Segment Start: Provided entries

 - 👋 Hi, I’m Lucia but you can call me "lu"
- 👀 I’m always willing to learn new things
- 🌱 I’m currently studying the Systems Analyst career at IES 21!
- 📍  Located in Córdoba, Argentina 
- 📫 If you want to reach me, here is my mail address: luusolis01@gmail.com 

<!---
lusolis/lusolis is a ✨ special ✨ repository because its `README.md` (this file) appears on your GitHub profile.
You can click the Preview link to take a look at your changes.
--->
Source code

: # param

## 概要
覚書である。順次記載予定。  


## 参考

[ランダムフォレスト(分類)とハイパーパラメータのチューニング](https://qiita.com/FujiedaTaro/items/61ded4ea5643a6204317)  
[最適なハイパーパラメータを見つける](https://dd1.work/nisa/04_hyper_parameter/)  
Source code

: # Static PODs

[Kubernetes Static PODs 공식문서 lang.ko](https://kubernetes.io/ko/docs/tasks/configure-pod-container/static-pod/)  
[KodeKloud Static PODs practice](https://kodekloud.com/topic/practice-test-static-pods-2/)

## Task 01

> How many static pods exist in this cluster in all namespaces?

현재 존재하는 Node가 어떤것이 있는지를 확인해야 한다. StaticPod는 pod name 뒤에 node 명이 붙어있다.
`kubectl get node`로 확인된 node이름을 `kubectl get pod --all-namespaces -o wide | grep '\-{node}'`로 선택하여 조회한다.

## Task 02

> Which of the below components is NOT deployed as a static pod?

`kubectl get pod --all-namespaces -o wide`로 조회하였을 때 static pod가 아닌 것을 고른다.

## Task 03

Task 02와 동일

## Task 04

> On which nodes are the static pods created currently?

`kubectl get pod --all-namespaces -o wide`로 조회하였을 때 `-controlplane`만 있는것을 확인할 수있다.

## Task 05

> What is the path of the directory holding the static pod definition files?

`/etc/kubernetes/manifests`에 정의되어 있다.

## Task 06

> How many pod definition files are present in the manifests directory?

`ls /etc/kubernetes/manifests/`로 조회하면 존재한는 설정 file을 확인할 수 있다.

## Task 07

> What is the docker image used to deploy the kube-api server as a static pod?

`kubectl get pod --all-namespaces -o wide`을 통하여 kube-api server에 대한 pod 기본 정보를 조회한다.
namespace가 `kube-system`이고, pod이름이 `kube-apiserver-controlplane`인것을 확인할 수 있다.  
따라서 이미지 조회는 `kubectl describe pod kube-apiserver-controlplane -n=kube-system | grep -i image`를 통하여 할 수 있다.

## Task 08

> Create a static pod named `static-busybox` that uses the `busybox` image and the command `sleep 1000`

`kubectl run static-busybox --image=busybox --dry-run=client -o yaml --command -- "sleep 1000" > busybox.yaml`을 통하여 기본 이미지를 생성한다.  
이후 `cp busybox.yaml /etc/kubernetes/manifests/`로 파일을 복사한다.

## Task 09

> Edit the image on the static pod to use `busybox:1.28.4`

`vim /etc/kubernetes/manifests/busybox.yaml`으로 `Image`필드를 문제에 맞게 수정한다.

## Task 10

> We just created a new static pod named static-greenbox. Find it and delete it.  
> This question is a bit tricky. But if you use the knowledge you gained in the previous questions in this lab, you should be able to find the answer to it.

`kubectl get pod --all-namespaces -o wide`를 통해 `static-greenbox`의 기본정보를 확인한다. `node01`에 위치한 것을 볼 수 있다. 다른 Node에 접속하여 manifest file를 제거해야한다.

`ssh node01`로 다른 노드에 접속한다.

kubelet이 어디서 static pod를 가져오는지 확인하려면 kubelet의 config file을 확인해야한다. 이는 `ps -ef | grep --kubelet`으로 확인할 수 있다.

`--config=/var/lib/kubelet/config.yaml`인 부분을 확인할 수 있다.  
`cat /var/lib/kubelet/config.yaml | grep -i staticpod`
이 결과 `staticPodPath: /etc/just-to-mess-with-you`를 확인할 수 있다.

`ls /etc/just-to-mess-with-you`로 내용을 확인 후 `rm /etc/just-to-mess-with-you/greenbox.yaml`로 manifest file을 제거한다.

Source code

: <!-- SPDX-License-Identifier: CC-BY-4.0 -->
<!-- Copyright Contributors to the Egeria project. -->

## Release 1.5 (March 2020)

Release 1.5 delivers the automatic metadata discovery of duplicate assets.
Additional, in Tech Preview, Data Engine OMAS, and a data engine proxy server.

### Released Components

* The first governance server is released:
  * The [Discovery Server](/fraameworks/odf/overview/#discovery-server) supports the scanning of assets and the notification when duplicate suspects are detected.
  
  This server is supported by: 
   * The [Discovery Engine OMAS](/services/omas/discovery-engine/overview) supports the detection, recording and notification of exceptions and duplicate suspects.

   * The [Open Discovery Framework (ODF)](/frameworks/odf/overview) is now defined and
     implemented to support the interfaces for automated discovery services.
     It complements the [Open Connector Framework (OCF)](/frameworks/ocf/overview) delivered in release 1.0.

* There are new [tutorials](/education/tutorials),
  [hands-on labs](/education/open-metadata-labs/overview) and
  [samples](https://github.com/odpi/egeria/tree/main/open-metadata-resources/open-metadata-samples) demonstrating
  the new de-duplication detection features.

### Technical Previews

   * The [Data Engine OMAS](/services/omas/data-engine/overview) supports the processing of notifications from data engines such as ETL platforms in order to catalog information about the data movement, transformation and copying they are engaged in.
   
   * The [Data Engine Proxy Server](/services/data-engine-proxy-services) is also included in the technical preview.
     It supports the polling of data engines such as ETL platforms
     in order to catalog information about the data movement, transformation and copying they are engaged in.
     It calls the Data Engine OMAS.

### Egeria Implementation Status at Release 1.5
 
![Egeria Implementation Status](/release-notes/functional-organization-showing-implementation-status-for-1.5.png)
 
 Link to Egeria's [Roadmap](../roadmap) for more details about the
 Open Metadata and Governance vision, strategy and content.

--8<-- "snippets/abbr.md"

Segment End: Provided entries

__Problem statement__:
Only lines that hold the string "they" belong in the answer, so copy every one of them from the records.

__Output of the exercise__:
   * The [Data Engine OMAS](/services/omas/data-engine/overview) supports the processing of notifications from data engines such as ETL platforms in order to catalog information about the data movement, transformation and copying they are engaged in.
     in order to catalog information about the data movement, transformation and copying they are engaged in.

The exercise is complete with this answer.